**PROBLEM STATEMENT:** Search the material below for the string "large" and copy each line where it appears.

**STUDY MATERIAL:**

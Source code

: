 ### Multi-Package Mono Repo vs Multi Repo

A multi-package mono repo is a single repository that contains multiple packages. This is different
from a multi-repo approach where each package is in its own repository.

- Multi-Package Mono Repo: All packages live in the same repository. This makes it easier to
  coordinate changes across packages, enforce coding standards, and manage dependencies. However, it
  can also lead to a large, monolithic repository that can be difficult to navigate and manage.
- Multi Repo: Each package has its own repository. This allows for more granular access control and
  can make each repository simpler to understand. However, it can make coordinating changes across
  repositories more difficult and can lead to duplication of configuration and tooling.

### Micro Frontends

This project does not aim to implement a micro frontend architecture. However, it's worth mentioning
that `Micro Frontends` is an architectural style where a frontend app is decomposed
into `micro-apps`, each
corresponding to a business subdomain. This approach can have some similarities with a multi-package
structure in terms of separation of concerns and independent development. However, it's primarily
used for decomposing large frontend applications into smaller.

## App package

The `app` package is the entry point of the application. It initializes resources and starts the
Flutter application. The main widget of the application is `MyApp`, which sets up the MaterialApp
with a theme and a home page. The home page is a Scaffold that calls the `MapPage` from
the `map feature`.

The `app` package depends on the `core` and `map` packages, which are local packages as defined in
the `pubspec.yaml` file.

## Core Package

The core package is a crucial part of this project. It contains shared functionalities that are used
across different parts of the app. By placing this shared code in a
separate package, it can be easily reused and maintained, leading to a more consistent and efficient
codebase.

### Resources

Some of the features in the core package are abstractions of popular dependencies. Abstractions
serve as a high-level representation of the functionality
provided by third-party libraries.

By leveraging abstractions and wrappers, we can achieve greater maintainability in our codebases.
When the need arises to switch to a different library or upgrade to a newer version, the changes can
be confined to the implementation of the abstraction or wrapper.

**SOLUTION FOR THIS EXERCISE:**
  can also lead to a large, monolithic repository that can be difficult to navigate and manage.
used for decomposing large frontend applications into smaller.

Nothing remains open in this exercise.